At school I am becoming suspicious that George is getting picked on. Some of the kids have noticed the stockings.  I pull him aside one morning, careful to keep a safe distance between us in case he turns on me. I try to speak clearly. "George, are any of the other children showing negative feelings towards you or your body?" He looks at his feet and says the kids keep yelling "he-she! he-she!" when they see him. He-she right now is the worst they can say. This crude hyphenation of pronouns, forced to share him because neither wants him, makes almost any other identification seem welcome. I can see bruises on his elbows. I am not prepared for this next step. I haven't thought this far ahead. The things I have been told about the body are that it's a temple, that it's a vessel, that it's ugly, that it's beautiful, that it's temporary, that it's permanent. None of these things seem like anything I'd want to tell someone. I tell him to curl his hands into little fists and to get as far as he can with them.
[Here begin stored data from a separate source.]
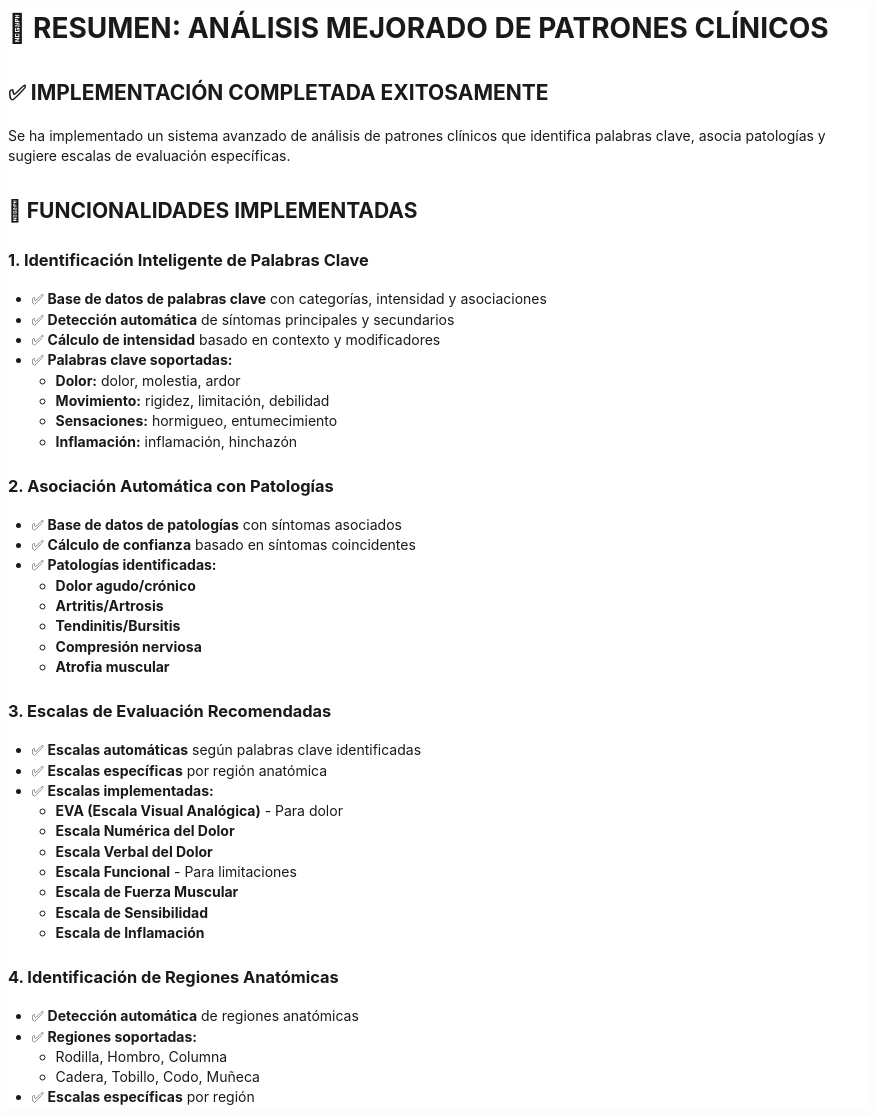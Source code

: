 # 🧠 RESUMEN: ANÁLISIS MEJORADO DE PATRONES CLÍNICOS

## ✅ **IMPLEMENTACIÓN COMPLETADA EXITOSAMENTE**

Se ha implementado un sistema avanzado de análisis de patrones clínicos que identifica palabras clave, asocia patologías y sugiere escalas de evaluación específicas.

## 🎯 **FUNCIONALIDADES IMPLEMENTADAS**

### **1. Identificación Inteligente de Palabras Clave**
- ✅ **Base de datos de palabras clave** con categorías, intensidad y asociaciones
- ✅ **Detección automática** de síntomas principales y secundarios
- ✅ **Cálculo de intensidad** basado en contexto y modificadores
- ✅ **Palabras clave soportadas:**
  - **Dolor:** dolor, molestia, ardor
  - **Movimiento:** rigidez, limitación, debilidad
  - **Sensaciones:** hormigueo, entumecimiento
  - **Inflamación:** inflamación, hinchazón

### **2. Asociación Automática con Patologías**
- ✅ **Base de datos de patologías** con síntomas asociados
- ✅ **Cálculo de confianza** basado en síntomas coincidentes
- ✅ **Patologías identificadas:**
  - **Dolor agudo/crónico**
  - **Artritis/Artrosis**
  - **Tendinitis/Bursitis**
  - **Compresión nerviosa**
  - **Atrofia muscular**

### **3. Escalas de Evaluación Recomendadas**
- ✅ **Escalas automáticas** según palabras clave identificadas
- ✅ **Escalas específicas** por región anatómica
- ✅ **Escalas implementadas:**
  - **EVA (Escala Visual Analógica)** - Para dolor
  - **Escala Numérica del Dolor**
  - **Escala Verbal del Dolor**
  - **Escala Funcional** - Para limitaciones
  - **Escala de Fuerza Muscular**
  - **Escala de Sensibilidad**
  - **Escala de Inflamación**

### **4. Identificación de Regiones Anatómicas**
- ✅ **Detección automática** de regiones anatómicas
- ✅ **Regiones soportadas:**
  - Rodilla, Hombro, Columna
  - Cadera, Tobillo, Codo, Muñeca
- ✅ **Escalas específicas** por región
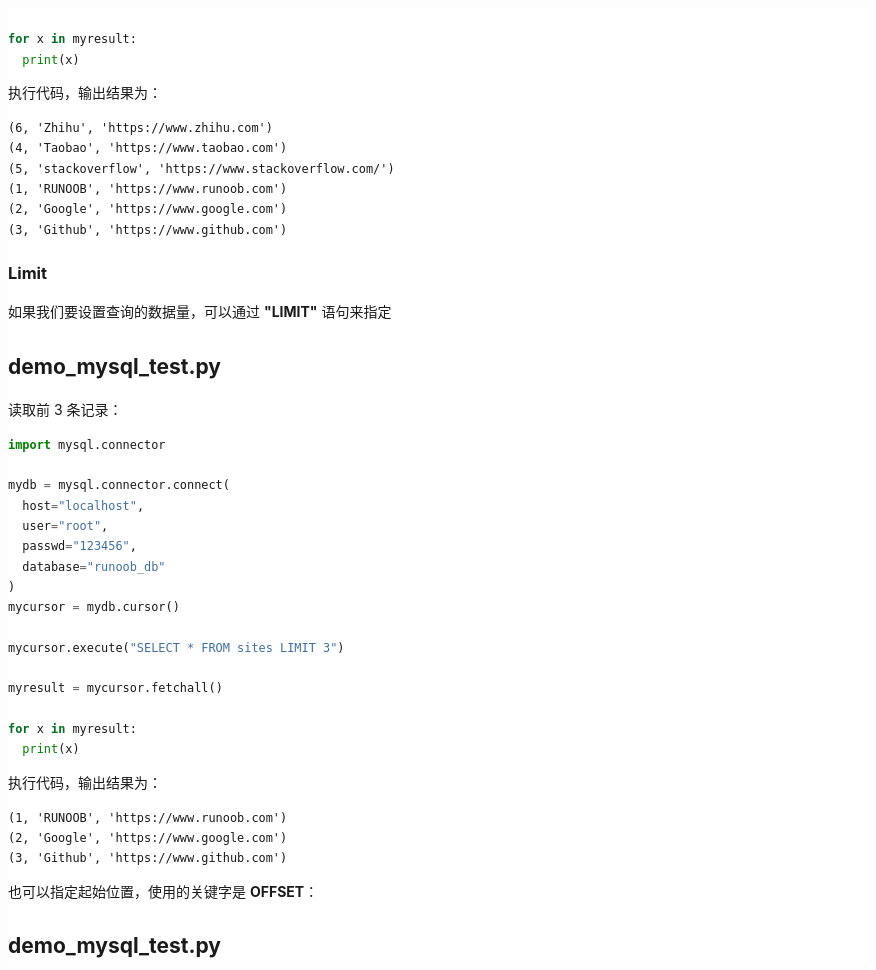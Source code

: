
 ```python
 
for x in myresult:
  print(x)
```

执行代码，输出结果为：

```
(6, 'Zhihu', 'https://www.zhihu.com')
(4, 'Taobao', 'https://www.taobao.com')
(5, 'stackoverflow', 'https://www.stackoverflow.com/')
(1, 'RUNOOB', 'https://www.runoob.com')
(2, 'Google', 'https://www.google.com')
(3, 'Github', 'https://www.github.com')
```

### Limit

如果我们要设置查询的数据量，可以通过 **"LIMIT"** 语句来指定

## demo_mysql_test.py

读取前 3 条记录：

```python
import mysql.connector
 
mydb = mysql.connector.connect(
  host="localhost",
  user="root",
  passwd="123456",
  database="runoob_db"
)
mycursor = mydb.cursor()
 
mycursor.execute("SELECT * FROM sites LIMIT 3")
 
myresult = mycursor.fetchall()
 
for x in myresult:
  print(x)
```

执行代码，输出结果为：

```
(1, 'RUNOOB', 'https://www.runoob.com')
(2, 'Google', 'https://www.google.com')
(3, 'Github', 'https://www.github.com')
```

也可以指定起始位置，使用的关键字是 **OFFSET**：

## demo_mysql_test.py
"You'll get fired," Lane says. She stands in my doorway again, sugar tipping out of the jar in her hand. She is angry with me for encouraging an eight year-old to change his gender, and for encouraging him to fight on top of that. I am getting angry with her for spilling sugar on my doormat. "Can I come in?" she says, stepping in as she says it. I back up from the door and she enters. Then she's talking again about what I said to George. "That's one of those things they don't even have to tell you not to say. And anyway, he could get hurt. You've got to stay out of it," she says, "please." I don't know why she adds this please as though it means a lot to her whether I have a job or not. I don't know what she's doing here or what she wants. I ask her if there was something else she needed. "No," she says, and goes.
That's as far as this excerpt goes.